How about "I know my spam has dropped" you fool. Or don't you believe
that you can count the number of delivered spam to a given account?
I've posted my numbers before, and you have nothing to say each time I
do.

> which may well be true in the case of "fire and forget" spam

"fire and forget" spam - when did you invent that term?

The more commonly used term is "zombie spam" or "direct-to-mx" spam,
which is by far the most prevalent source of e-mail spam for the past
5 years.

> but more importantly, he beleives no legit mails are
> being afffected, but he has never tested this,

And how does one go about testing this? Do you propose asking the
postmaster of every domain on the planet to send you an e-mail?

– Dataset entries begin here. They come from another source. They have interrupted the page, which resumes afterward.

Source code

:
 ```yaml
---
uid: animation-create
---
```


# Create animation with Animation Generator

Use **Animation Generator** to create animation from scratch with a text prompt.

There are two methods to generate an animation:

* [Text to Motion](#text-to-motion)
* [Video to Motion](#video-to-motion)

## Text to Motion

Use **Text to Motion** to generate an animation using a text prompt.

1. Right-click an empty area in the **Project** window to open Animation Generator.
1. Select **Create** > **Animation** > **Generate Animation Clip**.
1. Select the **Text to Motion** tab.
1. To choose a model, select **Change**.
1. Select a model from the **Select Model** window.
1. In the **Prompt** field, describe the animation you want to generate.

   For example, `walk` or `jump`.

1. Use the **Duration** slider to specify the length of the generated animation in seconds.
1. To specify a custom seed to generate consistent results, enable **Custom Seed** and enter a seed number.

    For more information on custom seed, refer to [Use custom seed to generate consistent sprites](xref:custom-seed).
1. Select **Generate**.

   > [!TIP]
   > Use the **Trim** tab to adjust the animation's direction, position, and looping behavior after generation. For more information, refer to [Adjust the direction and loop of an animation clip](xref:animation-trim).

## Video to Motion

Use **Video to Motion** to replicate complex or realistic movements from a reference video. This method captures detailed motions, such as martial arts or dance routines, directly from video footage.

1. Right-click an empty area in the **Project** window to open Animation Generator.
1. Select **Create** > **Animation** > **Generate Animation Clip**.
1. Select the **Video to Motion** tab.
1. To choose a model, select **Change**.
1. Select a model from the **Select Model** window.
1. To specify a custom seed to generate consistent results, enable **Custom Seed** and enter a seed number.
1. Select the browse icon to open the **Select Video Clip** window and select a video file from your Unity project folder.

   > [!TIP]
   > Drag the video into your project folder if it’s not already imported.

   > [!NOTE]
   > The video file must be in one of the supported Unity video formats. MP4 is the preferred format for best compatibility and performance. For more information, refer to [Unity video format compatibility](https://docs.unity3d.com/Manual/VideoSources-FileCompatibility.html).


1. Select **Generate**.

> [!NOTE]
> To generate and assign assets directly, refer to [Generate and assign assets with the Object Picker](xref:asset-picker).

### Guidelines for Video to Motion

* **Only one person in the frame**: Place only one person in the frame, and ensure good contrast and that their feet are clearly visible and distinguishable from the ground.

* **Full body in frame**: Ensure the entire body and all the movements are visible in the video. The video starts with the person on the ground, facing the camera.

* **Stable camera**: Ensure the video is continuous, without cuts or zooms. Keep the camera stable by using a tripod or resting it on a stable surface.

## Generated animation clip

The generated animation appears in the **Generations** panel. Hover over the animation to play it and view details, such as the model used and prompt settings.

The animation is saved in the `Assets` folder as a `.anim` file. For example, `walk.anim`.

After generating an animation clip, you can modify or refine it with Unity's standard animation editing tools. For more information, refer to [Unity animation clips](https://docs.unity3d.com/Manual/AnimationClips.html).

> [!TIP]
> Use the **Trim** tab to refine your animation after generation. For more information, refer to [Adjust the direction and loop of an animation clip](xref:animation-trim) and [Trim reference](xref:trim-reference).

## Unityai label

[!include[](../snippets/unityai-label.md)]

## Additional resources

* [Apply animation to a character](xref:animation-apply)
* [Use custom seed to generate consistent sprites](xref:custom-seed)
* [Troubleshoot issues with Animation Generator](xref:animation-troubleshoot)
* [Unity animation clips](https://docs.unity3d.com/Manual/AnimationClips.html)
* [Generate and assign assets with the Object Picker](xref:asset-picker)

Our organization has been in business for 15 years. We've been
operating various e-mail accounts at our domain since 1996. We are in
daily e-mail contact with a base of a few thousand clients in Europe,
Asia, Australia, US/Canada. We have experienced no interruption in
e-mail communication with any of them over the past 2 years, and
during those 2 years we engaged in e-mail contact with a few hundred
new people. That's proof enough for me that A-record fallback when MX
lookup fails is pretty much universal (and reliable) behavior.

You can be argumentative and bull-headed and say it's not proof
enough, even though it's in the RFC's, and even though there is no
practical test that would satisfy you anyways.

> only asserted that since he is getting some mail he therefore
> believes he is getting all mail. There is an obvious flaw in
> his logic.

Given the base of prospects from which we would expect to get e-mail
from, and given the 2-year span that we've been operating without an
MX record, then according to your logic we should have received at
least one communication from someone (either by phone, or from an
alternate e-mail account, or by fax) that they are having problems
e-mailing us. We have received no such communication.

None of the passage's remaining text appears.